GIM>> Adding informational reference to

              "Packet over Transport aspects - Synchronization, quality
              and availability targets", ITU-T Recomendation
              G.8271/Y.1366, July 2016.

 and the text to follow:

This may be acceptable for applications where the target accuracy is in the
of hundreds of ns. As an example several applications being
considered in the area of wireless applications are satisfied with an
accuracy of 1.5 microseconds [ITU-T.G.8271].

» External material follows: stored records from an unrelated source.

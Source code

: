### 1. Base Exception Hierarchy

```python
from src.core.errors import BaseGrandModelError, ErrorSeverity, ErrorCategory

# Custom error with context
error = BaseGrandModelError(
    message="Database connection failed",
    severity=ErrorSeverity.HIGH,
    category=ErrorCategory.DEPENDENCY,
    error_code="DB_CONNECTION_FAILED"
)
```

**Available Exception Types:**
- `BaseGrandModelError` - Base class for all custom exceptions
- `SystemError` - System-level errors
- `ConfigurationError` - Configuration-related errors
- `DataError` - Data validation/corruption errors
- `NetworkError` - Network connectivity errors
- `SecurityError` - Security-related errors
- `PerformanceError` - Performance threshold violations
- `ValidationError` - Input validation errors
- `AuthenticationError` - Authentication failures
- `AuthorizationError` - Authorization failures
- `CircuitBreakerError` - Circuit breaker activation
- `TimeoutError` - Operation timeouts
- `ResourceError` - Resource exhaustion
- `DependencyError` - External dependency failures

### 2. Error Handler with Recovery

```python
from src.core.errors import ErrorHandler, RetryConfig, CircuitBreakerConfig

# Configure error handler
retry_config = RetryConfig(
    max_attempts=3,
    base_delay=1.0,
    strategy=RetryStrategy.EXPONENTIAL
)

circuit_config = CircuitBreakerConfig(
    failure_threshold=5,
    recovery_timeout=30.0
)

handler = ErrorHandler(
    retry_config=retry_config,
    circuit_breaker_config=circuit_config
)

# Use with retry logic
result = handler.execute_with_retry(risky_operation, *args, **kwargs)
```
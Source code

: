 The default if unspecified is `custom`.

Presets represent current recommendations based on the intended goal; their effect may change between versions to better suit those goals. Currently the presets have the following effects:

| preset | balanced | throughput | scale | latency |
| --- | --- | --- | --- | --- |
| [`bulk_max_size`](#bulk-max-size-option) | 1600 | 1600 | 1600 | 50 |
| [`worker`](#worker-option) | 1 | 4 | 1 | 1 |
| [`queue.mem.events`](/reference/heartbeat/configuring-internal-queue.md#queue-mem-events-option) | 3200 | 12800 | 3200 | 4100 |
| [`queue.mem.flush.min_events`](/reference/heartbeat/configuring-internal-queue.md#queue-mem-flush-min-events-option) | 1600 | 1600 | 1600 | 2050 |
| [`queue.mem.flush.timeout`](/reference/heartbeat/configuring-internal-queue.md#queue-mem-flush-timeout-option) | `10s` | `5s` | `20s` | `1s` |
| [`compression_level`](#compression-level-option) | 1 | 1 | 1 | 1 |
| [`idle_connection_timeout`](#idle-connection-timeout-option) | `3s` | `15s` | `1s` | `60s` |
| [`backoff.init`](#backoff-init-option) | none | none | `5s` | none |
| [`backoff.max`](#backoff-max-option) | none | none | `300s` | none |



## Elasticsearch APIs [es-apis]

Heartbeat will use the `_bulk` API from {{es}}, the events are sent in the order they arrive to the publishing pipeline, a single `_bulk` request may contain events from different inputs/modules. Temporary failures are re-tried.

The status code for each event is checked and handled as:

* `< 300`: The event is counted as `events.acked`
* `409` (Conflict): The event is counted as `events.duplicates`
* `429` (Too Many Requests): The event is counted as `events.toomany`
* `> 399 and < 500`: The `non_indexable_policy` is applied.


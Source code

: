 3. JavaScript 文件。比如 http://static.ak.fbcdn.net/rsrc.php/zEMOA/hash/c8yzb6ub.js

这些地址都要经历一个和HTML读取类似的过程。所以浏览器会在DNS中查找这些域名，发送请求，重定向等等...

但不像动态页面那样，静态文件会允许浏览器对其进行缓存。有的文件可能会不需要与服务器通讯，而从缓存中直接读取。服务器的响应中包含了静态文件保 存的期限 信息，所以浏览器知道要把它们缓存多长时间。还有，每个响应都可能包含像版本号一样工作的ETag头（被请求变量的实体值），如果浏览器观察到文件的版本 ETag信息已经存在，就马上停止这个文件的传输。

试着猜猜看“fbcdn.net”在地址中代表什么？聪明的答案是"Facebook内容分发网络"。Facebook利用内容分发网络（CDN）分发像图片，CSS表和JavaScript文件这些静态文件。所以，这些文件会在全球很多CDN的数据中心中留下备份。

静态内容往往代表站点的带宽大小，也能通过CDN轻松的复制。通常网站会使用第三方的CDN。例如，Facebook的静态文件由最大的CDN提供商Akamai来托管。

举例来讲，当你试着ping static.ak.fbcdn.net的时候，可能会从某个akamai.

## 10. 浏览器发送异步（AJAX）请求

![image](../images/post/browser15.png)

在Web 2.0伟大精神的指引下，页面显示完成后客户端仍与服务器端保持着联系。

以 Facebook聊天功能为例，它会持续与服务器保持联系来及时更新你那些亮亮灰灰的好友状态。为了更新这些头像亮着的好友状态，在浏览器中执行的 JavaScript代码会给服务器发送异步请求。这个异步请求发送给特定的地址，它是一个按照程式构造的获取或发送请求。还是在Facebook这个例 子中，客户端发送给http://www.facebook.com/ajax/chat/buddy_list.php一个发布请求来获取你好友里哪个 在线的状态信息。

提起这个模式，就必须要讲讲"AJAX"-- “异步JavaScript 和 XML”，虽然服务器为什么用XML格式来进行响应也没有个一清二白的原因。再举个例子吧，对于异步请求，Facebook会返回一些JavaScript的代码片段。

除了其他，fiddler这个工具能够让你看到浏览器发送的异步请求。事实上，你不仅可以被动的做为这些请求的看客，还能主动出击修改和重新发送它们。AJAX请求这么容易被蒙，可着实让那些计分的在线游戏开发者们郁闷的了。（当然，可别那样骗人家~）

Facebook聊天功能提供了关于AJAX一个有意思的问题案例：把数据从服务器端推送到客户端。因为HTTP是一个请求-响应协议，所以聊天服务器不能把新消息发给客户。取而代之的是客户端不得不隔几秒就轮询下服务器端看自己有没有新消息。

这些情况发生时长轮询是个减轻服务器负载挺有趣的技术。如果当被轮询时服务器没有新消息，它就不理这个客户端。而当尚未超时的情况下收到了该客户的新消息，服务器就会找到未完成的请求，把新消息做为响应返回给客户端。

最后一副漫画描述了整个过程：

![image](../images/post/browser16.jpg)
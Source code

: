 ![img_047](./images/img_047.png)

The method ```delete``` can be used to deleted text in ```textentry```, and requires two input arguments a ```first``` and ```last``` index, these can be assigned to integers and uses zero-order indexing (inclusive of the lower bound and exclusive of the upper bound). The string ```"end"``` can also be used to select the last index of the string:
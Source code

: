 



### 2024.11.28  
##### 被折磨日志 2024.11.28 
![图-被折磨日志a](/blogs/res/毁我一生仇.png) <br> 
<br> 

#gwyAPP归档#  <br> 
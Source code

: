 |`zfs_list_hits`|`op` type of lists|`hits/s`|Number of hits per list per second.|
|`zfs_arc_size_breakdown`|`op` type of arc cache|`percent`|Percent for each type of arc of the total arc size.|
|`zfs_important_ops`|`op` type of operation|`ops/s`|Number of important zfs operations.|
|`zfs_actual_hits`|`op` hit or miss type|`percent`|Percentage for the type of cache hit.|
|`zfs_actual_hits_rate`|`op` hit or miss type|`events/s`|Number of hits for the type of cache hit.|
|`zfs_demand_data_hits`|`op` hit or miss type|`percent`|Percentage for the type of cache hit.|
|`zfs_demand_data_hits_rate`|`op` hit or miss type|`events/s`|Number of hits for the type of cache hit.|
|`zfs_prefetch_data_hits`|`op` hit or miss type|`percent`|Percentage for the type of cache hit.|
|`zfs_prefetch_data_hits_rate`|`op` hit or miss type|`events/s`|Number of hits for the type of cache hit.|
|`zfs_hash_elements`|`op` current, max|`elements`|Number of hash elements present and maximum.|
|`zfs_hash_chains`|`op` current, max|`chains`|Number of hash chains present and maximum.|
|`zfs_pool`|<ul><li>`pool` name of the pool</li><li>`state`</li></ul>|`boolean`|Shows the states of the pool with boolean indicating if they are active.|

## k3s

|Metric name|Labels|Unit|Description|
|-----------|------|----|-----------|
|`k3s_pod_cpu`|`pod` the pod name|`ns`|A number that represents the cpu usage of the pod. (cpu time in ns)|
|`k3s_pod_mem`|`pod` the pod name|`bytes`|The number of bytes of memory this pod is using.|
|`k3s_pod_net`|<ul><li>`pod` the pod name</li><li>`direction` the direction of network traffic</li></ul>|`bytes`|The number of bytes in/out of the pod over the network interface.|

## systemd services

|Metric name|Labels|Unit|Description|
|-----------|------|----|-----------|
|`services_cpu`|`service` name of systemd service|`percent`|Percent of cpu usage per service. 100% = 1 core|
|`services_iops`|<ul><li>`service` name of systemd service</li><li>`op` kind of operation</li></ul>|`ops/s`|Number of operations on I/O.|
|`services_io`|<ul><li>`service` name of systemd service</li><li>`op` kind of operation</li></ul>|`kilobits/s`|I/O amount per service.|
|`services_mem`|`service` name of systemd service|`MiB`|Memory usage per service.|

> The "A" and "B" subcases mentioned in section 7 get multiple paragraphs
> each; it might be more clear to make them subsections instead.
> I'm also left puzzled by the last paragraph of section 7; it seems to say
> that the *last* RTM(-capable) node of the LSP will generate the follow-up
> message, but I thought it was generally an earlier node that would be
> setting the S bit and generating the follow-up message.
GIM>> Updated text as the following:

   The egress RTM-capable node of the LSP will be removing RTM
   encapsulation and, in case of two-step clock mode being indicated,
   will generate PTP messages as appropriate (according to the
   [IEEE.1588.2008]).  In this case, the common header of the PTP packet
   carrying the synchronization message would have to be modified in the
   twoStepFlag field indicating that there is now a follow up message
associated to that.

> This document uses several abbreviations/acronyms without introduction
> that do not appear on the RFC Editor's abbreviations list
> ( as not
> needing expansion: G-ACh (also appears in the abstract; the RFC Editor
> will likely want to not use the acronym at all in the abstract),
> RSVP-TE, and PW are ones I noted.
> (LDP is also used without expansion, but does appear on the list as
> "well-known".)
GIM>> Expanded all acronyms in the Abstract.

> There are also a lot of grammar nits (including very many missing
> instances of the definite article), but it does not seem worth enumerating
> them here.  I will try to send a diff to the authors later this week,
> but time is a bit short at the moment.
GIM>> Many thanks and greatly appreciate your kind help.